I have to study alone. Other people just distract me. I am living with my parents and they are so noisy and bothersome that I can't study at home. The only real studying I do is at the school library. Lately, that became difficult since there's construction outside and it pisses me off hearing all the drilling, beeping, and hammering.


----------



## AnxietyInferno (Jun 3, 2011)

halfly said:


> In my room is the most comfortable for me if it's quiet in the house, which it usually is. I hate studying in public - I can't focus at all as I'm too occupied by my self-conscious thoughts.


yep, this. ^


----------



## Jkate89 (Oct 17, 2012)

The university center during non-meal times. It's a lot more quiet then the library during exam times.


----------



## Marleywhite (Aug 24, 2012)

Either the library or my room;i prefer the latter.


----------



## farfegnugen (Aug 16, 2010)

At work desk or sprawled out on the floor at home, it really depends what I'm trying to learn.


----------



## AceEmoKid (Apr 27, 2012)

What if you don't study? :haha

Working on projects/doing homework, I usually work at home, but once in a while I'll go to a Starbucks or sit at the table outside my apartment.


----------



## ThatOneShyGirl (Nov 5, 2012)

In my room
on my bed
under the covers 
with tons of pillows =]


----------



## Chieve (Oct 9, 2012)

in the library

i cant focus at home


----------



## niacin (May 26, 2012)

*Stuck at home*

This week, I've studied literally 24/7 with the exception of 1 night of sleep last night. I'm freaking out right now because I'm only in the outlining stages of a 200 point essay thats due the beginning of next week DX I currently have "only" 8 projects left until I'm done.

Shoot me, *please*.


----------



## Electric Emu (Oct 28, 2012)

Apparently, if you revise in different locations each time you tend to have improved recall later, because you link the information mentally with the memory of having learnt it in a particular place. Hope that makes sense!


----------



## Lmatic3030 (Nov 3, 2011)

At the park around the corner. Tons of quiet places to study, write, daydream etc.


----------



## SnowSunRainClouds (Dec 3, 2012)

In a relatively quiet area (but not toooo quiet) where I am near people, but somewhat isolated from them. 

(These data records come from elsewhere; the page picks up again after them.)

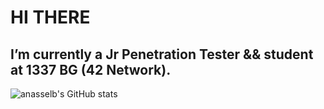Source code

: # HI THERE 
## I’m currently a Jr Penetration Tester && student at 1337 BG (42 Network).

![anasselb's GitHub stats](https://github-readme-stats.vercel.app/api?username=anasselb&show_icons=true&theme=dark)

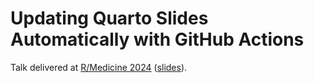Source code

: # Updating Quarto Slides Automatically with GitHub Actions

Talk delivered at [R/Medicine 2024](https://rconsortium.github.io/RMedicine_website/) ([slides](https://rosemhartman.quarto.pub/rmed_2024/quarto_and_ghactions.html#/title-slide)).
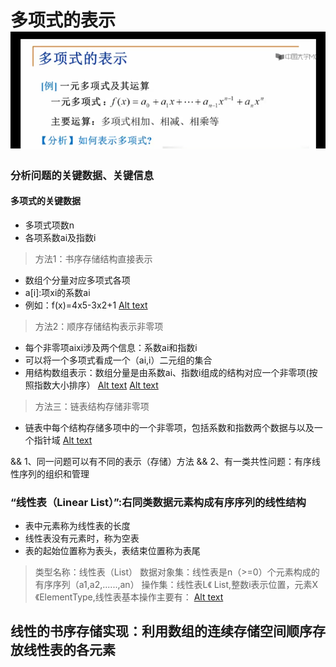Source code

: # 多项式的表示![Alt text](imgs/多项式的表示.png)
### 分析问题的关键数据、关键信息
#### 多项式的关键数据
* 多项式项数n
* 各项系数ai及指数i

>方法1：书序存储结构直接表示
* 数组个分量对应多项式各项
* a[i]:项xi的系数ai
* 例如：f(x)=4x5-3x2+1
[Alt text](imgs/书序存储结构直接表示.png)

>方法2：顺序存储结构表示非零项
* 每个非零项aixi涉及两个信息：系数ai和指数i
* 可以将一个多项式看成一个（ai,i）二元组的集合
* 用结构数组表示：数组分量是由系数ai、指数i组成的结构对应一个非零项(按照指数大小排序）
[Alt text](imgs/顺序存储结构表示非零项.png)
[Alt text](imgs/顺序存储结构表示非零项1.png)

>方法三：链表结构存储非零项
* 链表中每个结构存储多项中的一个非零项，包括系数和指数两个数据与以及一个指针域
[Alt text](imgs/链表结构存储非零项.png)

&& 1、同一问题可以有不同的表示（存储）方法
&& 2、有一类共性问题：有序线性序列的组织和管理
### “线性表（Linear List）”:右同类数据元素构成有序序列的线性结构
* 表中元素称为线性表的长度
* 线性表没有元素时，称为空表
* 表的起始位置称为表头，表结束位置称为表尾

> 类型名称：线性表（List）
> 数据对象集：线性表是n（>=0）个元素构成的有序序列（a1,a2,......,an）
> 操作集：线性表L《 List,整数i表示位置，元素X《ElementType,线性表基本操作主要有：
[Alt text](imgs/线性表基本操作.png)

## 线性的书序存储实现：利用数组的连续存储空间顺序存放线性表的各元素
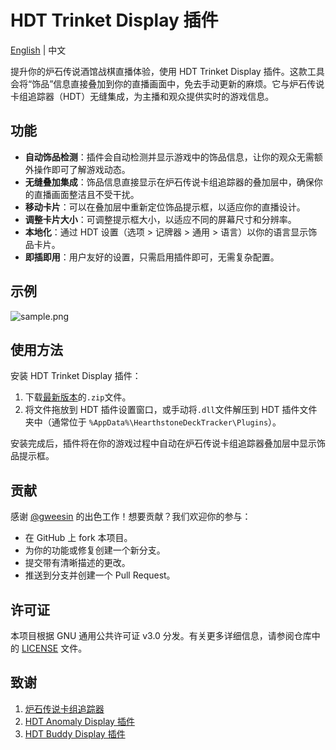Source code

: # HDT Trinket Display 插件

[English](./README.md) | 中文

提升你的炉石传说酒馆战棋直播体验，使用 HDT Trinket Display 插件。这款工具会将“饰品”信息直接叠加到你的直播画面中，免去手动更新的麻烦。它与炉石传说卡组追踪器（HDT）无缝集成，为主播和观众提供实时的游戏信息。

## 功能

- **自动饰品检测**：插件会自动检测并显示游戏中的饰品信息，让你的观众无需额外操作即可了解游戏动态。
- **无缝叠加集成**：饰品信息直接显示在炉石传说卡组追踪器的叠加层中，确保你的直播画面整洁且不受干扰。
- **移动卡片**：可以在叠加层中重新定位饰品提示框，以适应你的直播设计。
- **调整卡片大小**：可调整提示框大小，以适应不同的屏幕尺寸和分辨率。
- **本地化**：通过 HDT 设置（选项 > 记牌器 > 通用 > 语言）以你的语言显示饰品卡片。
- **即插即用**：用户友好的设置，只需启用插件即可，无需复杂配置。

## 示例

![sample.png](sample.png)

## 使用方法

安装 HDT Trinket Display 插件：

1. 下载[最新版本](https://github.com/gweesin/HDTTrinketDisplay/releases/latest)的`.zip`文件。
2. 将文件拖放到 HDT 插件设置窗口，或手动将`.dll`文件解压到 HDT 插件文件夹中（通常位于 `%AppData%\HearthstoneDeckTracker\Plugins`）。

安装完成后，插件将在你的游戏过程中自动在炉石传说卡组追踪器叠加层中显示饰品提示框。

## 贡献

感谢 [@gweesin](https://github.com/gweesin) 的出色工作！想要贡献？我们欢迎你的参与：

- 在 GitHub 上 fork 本项目。
- 为你的功能或修复创建一个新分支。
- 提交带有清晰描述的更改。
- 推送到分支并创建一个 Pull Request。

## 许可证

本项目根据 GNU 通用公共许可证 v3.0 分发。有关更多详细信息，请参阅仓库中的 [LICENSE](https://github.com/Mouchoir/HDTTrinketDisplay/blob/main/LICENSE) 文件。

## 致谢

1. [炉石传说卡组追踪器](https://github.com/HearthSim/Hearthstone-Deck-Tracker)
2. [HDT Anomaly Display 插件](https://github.com/Mouchoir/HDTAnomalyDisplay)
3. [HDT Buddy Display 插件](https://github.com/Mouchoir/HDTBuddyDisplay)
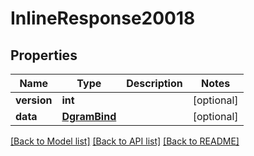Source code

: # InlineResponse20018

## Properties
Name | Type | Description | Notes
------------ | ------------- | ------------- | -------------
**version** | **int** |  | [optional] 
**data** | [**DgramBind**](DgramBind.md) |  | [optional] 

[[Back to Model list]](../README.md#documentation-for-models) [[Back to API list]](../README.md#documentation-for-api-endpoints) [[Back to README]](../README.md)

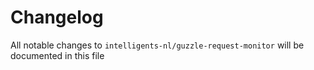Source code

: # Changelog

All notable changes to `intelligents-nl/guzzle-request-monitor` will be documented in this file
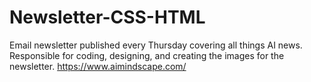 # Newsletter-CSS-HTML
Email newsletter published every Thursday covering all things AI news. Responsible for coding, designing, and creating the images for the newsletter.
https://www.aimindscape.com/
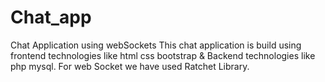 # Chat_app
Chat Application using webSockets
This chat application is build using frontend technologies like html css bootstrap & Backend technologies like php mysql.
For web Socket we have used Ratchet Library.
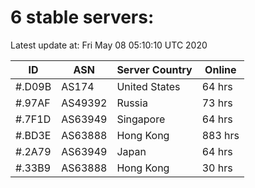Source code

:# 6 stable servers:

Latest update at: Fri May 08 05:10:10 UTC 2020

| ID | ASN | Server Country | Online |
| -- | --- | -------------- | ------ |
| #.D09B | AS174 | United States | 64 hrs |
| #.97AF | AS49392 | Russia | 73 hrs |
| #.7F1D | AS63949 | Singapore | 64 hrs |
| #.BD3E | AS63888 | Hong Kong | 883 hrs |
| #.2A79 | AS63949 | Japan | 64 hrs |
| #.33B9 | AS63888 | Hong Kong | 30 hrs |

I don't mind the top floor of the library, but I can never get a desk that's isolated but not too far from people. 

My favourite desk is in a corner with two large windows, a window to my left and people in front of me, but with some degree of separation (8-10 feet perhaps?). This desk is also really large and has high 'panels' that block everyone out.

Everyone else loves this desk because it's right next to a power outlet. So I don't usually get that desk.  I love it more because it's isolated but not overly isolated. 

Hopefully I'll find a more isolated spot than what I enjoy currently. My lectures are in different buildings next semester.


----------



## RenegadeReloaded (Mar 12, 2011)

I usually study on top of tall buildings, I got a wonderful and relaxing view, it helps me concentrate.


----------



## lavandula (Oct 3, 2012)

I like studying at Panera bread.. especially when it's quiet and not busy. Also like studying in a computer lab at school when it's not full.


----------



## BeyondOsiris (Nov 2, 2012)

I like to go anywhere there's a bench/table with nobody around.


----------